Materials provided below:

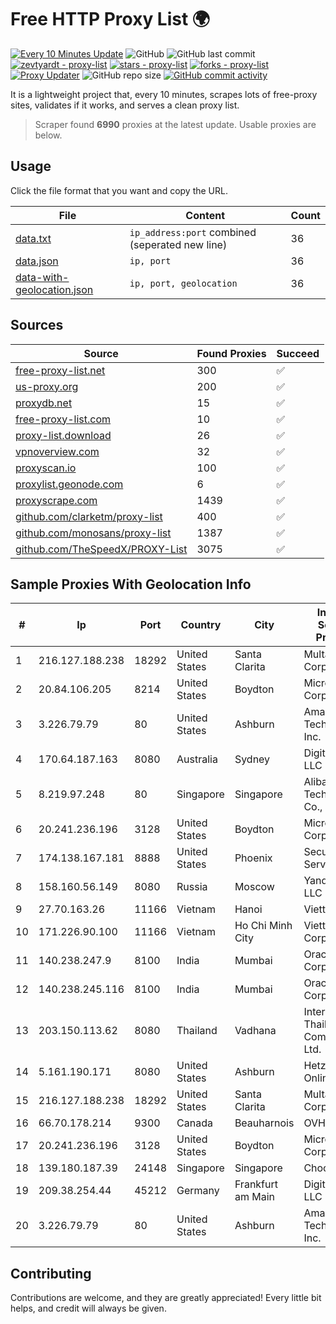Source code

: 
# Free HTTP Proxy List 🌍

[![Every 10 Minutes Update](https://github.com/mertguvencli/http-proxy-list/actions/workflows/main.yml/badge.svg?branch=main)](https://github.com/mertguvencli/http-proxy-list/actions/workflows/main.yml)
![GitHub](https://img.shields.io/github/license/mertguvencli/http-proxy-list)
![GitHub last commit](https://img.shields.io/github/last-commit/mertguvencli/http-proxy-list)
[![zevtyardt - proxy-list](https://img.shields.io/static/v1?label=zevtyardt&message=proxy-list&color=blue&logo=github)](https://github.com/zevtyardt/proxy-list "Go to GitHub repo")
[![stars - proxy-list](https://img.shields.io/github/stars/zevtyardt/proxy-list?style=social)](https://github.com/zevtyardt/proxy-list)
[![forks - proxy-list](https://img.shields.io/github/forks/zevtyardt/proxy-list?style=social)](https://github.com/zevtyardt/proxy-list)
[![Proxy Updater](https://github.com/zevtyardt/proxy-list/workflows/Proxy%20Updater/badge.svg)](https://github.com/zevtyardt/proxy-list/actions?query=workflow:"Proxy+Updater")
![GitHub repo size](https://img.shields.io/github/repo-size/zevtyardt/proxy-list)
[![GitHub commit activity](https://img.shields.io/github/commit-activity/m/zevtyardt/proxy-list?logo=commits)](https://github.com/zevtyardt/proxy-list/commits/main)

It is a lightweight project that, every 10 minutes, scrapes lots of free-proxy sites, validates if it works, and serves a clean proxy list.

> Scraper found **6990** proxies at the latest update. Usable proxies are below.

## Usage

Click the file format that you want and copy the URL.

|File|Content|Count|
|----|-------|-----|
|[data.txt](https://raw.githubusercontent.com/mertguvencli/http-proxy-list/main/proxy-list/data.txt)|`ip_address:port` combined (seperated new line)|36|
|[data.json](https://raw.githubusercontent.com/mertguvencli/http-proxy-list/main/proxy-list/data.json)|`ip, port`|36|
|[data-with-geolocation.json](https://raw.githubusercontent.com/mertguvencli/http-proxy-list/main/proxy-list/data-with-geolocation.json)|`ip, port, geolocation`|36|

## Sources

|Source|Found Proxies|Succeed|
|------|-------------|-------|
|[free-proxy-list.net](https://free-proxy-list.net)|300|✅|
|[us-proxy.org](https://www.us-proxy.org)|200|✅|
|[proxydb.net](http://proxydb.net)|15|✅|
|[free-proxy-list.com](https://free-proxy-list.com/?page=&port=&type%5B%5D=http&type%5B%5D=https&up_time=0&search=Search)|10|✅|
|[proxy-list.download](https://www.proxy-list.download/HTTP)|26|✅|
|[vpnoverview.com](https://vpnoverview.com/privacy/anonymous-browsing/free-proxy-servers)|32|✅|
|[proxyscan.io](https://www.proxyscan.io)|100|✅|
|[proxylist.geonode.com](https://proxylist.geonode.com/api/proxy-list?limit=300&page=1&sort_by=lastChecked&sort_type=desc&protocols=http,https)|6|✅|
|[proxyscrape.com](https://api.proxyscrape.com/v2/?request=displayproxies&protocol=http&timeout=10000&country=all&ssl=all&anonymity=all)|1439|✅|
|[github.com/clarketm/proxy-list](https://raw.githubusercontent.com/clarketm/proxy-list/master/proxy-list-raw.txt)|400|✅|
|[github.com/monosans/proxy-list](https://raw.githubusercontent.com/monosans/proxy-list/main/proxies/http.txt)|1387|✅|
|[github.com/TheSpeedX/PROXY-List](https://raw.githubusercontent.com/TheSpeedX/PROXY-List/master/http.txt)|3075|✅|


## Sample Proxies With Geolocation Info

|#|Ip|Port|Country|City|Internet Service Provider|
|-|--|----|-------|----|-------------------------|
|1|216.127.188.238|18292|United States|Santa Clarita|Multacom Corporation|
|2|20.84.106.205|8214|United States|Boydton|Microsoft Corporation|
|3|3.226.79.79|80|United States|Ashburn|Amazon Technologies Inc.|
|4|170.64.187.163|8080|Australia|Sydney|DigitalOcean, LLC|
|5|8.219.97.248|80|Singapore|Singapore|Alibaba (US) Technology Co., Ltd.|
|6|20.241.236.196|3128|United States|Boydton|Microsoft Corporation|
|7|174.138.167.181|8888|United States|Phoenix|Secured Servers LLC|
|8|158.160.56.149|8080|Russia|Moscow|Yandex.Cloud LLC|
|9|27.70.163.26|11166|Vietnam|Hanoi|Viettel Group|
|10|171.226.90.100|11166|Vietnam|Ho Chi Minh City|Viettel Corporation|
|11|140.238.247.9|8100|India|Mumbai|Oracle Corporation|
|12|140.238.245.116|8100|India|Mumbai|Oracle Corporation|
|13|203.150.113.62|8080|Thailand|Vadhana|Internet Thailand Company Ltd.|
|14|5.161.190.171|8080|United States|Ashburn|Hetzner Online GmbH|
|15|216.127.188.238|18292|United States|Santa Clarita|Multacom Corporation|
|16|66.70.178.214|9300|Canada|Beauharnois|OVH SAS|
|17|20.241.236.196|3128|United States|Boydton|Microsoft Corporation|
|18|139.180.187.39|24148|Singapore|Singapore|Choopa|
|19|209.38.254.44|45212|Germany|Frankfurt am Main|DigitalOcean, LLC|
|20|3.226.79.79|80|United States|Ashburn|Amazon Technologies Inc.|



## Contributing

Contributions are welcome, and they are greatly appreciated! Every
little bit helps, and credit will always be given.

End of Materials provided.

(Instructions for the task):
All lines with the string "master" must be copied from the data.

(Answer):
|[github.com/clarketm/proxy-list](https://raw.githubusercontent.com/clarketm/proxy-list/master/proxy-list-raw.txt)|400|✅|
|[github.com/TheSpeedX/PROXY-List](https://raw.githubusercontent.com/TheSpeedX/PROXY-List/master/http.txt)|3075|✅|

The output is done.